Now that the AWG Tx, QSFP28 DUT and equivalent time sampling oscilloscope Rx have been defined, the actual measurement can be performed. Starting with a clean PAM-4 signal with no equalization, it’s determined that the eye is completely closed after the long 3-meter QSFP28 cable, even at the lower data rate of 12.5 Gbps (6.25 GBaud). As a result, equalization must be added for PAM-4 channel testing. Simulation makes it an easy task to optimize a 3 tap FFE for the loss of the QSFP28 cable. This equalized Tx waveform is then downloaded to the AWG and measured on the oscilloscope to verify that the simulated FFE equalized Tx matches the measurement Tx stimulus. Additional adjustments to amplitude settings, noise amplitude and random jitter can be added back into the simulation to account for small differences with the generated waveform.
Next, the calibrated PAM-4 FFE corrected stimulus is connected to the QSFP28 3 meter DUT, as shown in Figure 7, and the desired open eyes are observed at the receiver, both in simulation and measurement. Figure 8 shows the direct comparison of the simulated and measured eye diagrams at the Rx side. Note that simulations and measurements correspond well for this first test case at 12.5 Gbps (6.25 GBaud) with a PRBS7 pattern.

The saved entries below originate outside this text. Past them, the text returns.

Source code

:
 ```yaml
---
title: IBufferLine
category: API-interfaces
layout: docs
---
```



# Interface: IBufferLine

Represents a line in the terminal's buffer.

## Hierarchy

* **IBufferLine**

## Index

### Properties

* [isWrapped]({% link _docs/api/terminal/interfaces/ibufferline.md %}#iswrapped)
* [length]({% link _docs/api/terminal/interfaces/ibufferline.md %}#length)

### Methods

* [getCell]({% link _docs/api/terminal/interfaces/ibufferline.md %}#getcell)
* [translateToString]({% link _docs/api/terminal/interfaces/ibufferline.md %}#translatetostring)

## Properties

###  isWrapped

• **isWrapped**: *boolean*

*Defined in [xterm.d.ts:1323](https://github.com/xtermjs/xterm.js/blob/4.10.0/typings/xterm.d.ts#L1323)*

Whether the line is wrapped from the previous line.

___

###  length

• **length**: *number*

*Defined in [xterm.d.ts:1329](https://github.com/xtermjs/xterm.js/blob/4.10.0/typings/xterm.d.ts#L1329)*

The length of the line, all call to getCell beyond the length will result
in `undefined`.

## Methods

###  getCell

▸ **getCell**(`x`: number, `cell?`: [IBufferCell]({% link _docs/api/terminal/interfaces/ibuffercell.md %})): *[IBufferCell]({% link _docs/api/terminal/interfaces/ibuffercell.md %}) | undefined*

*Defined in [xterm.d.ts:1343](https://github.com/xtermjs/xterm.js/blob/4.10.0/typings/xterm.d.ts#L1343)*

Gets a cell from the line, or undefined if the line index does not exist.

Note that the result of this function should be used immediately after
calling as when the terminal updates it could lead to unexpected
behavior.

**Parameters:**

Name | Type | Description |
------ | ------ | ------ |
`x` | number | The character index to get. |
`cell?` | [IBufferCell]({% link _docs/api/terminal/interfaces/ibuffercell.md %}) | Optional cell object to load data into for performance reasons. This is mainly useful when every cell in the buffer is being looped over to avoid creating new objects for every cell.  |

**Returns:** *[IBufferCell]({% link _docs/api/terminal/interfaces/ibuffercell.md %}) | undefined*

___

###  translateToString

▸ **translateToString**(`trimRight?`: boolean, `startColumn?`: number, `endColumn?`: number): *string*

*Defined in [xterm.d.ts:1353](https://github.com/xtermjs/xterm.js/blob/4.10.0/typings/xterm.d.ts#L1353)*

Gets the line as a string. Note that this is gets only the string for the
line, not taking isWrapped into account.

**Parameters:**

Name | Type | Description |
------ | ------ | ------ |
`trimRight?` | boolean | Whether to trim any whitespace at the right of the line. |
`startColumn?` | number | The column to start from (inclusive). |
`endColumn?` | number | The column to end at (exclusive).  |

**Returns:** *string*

Figure 7. The simulated Tx stimulus, top left, with a 3 Tap FFE is exported to the AWG to generate the measurement Tx stimulus, bottom left. The signal received after the DUT channel at the oscilloscope Rx on the bottom right is then compared with the simulated Rx top right.
Figure 8. Waveform at the Rx side including the DUT with 3 tap FFE; measured on Channel 1A (top) and simulated on Channel 2A (bottom)
Finally, the best method of quantifying the correlation between measurement and simulation has to be determined. Traditionally, measured data has always been post processed in the simulation environment; however, modern day instruments now contain state of the art tools for quickly measuring and analyzing captured waveforms. Comparing measurement with simulation on the instrument can provide an instantaneous comparison of measurement with simulation, enabling simulated data to be displayed the same way a final pass/fail measurement might be in production.
From here it is a simple task to use the measurement eye width and eye height settings to compare simulation with measurement. This simulation to measurement correlation at the slower data rate verifies the methodology and ensures that it can be applied to the desired higher data rates and increasing channel losses.
The ability to simulate an FFE corrected waveform on the simulation side and then use this exact waveform generated by an AWG on the measurement side provides excellent measurement to simulation correlation for a PAM-4 SERDES channel. The key to success with this process is to start simple, ensuring that variables between simulation and measurement are minimized. Even the data rates are lowered to verify the methodology. Then, data rates can be increased and additional equalization added to compensate for the higher losses. By analyzing the generic instrument generation and measurement case for a PAM-4 end-to-end link, engineers should now have a clearer understanding of the critical elements for correlating simulations with measurements for multi-level signaling.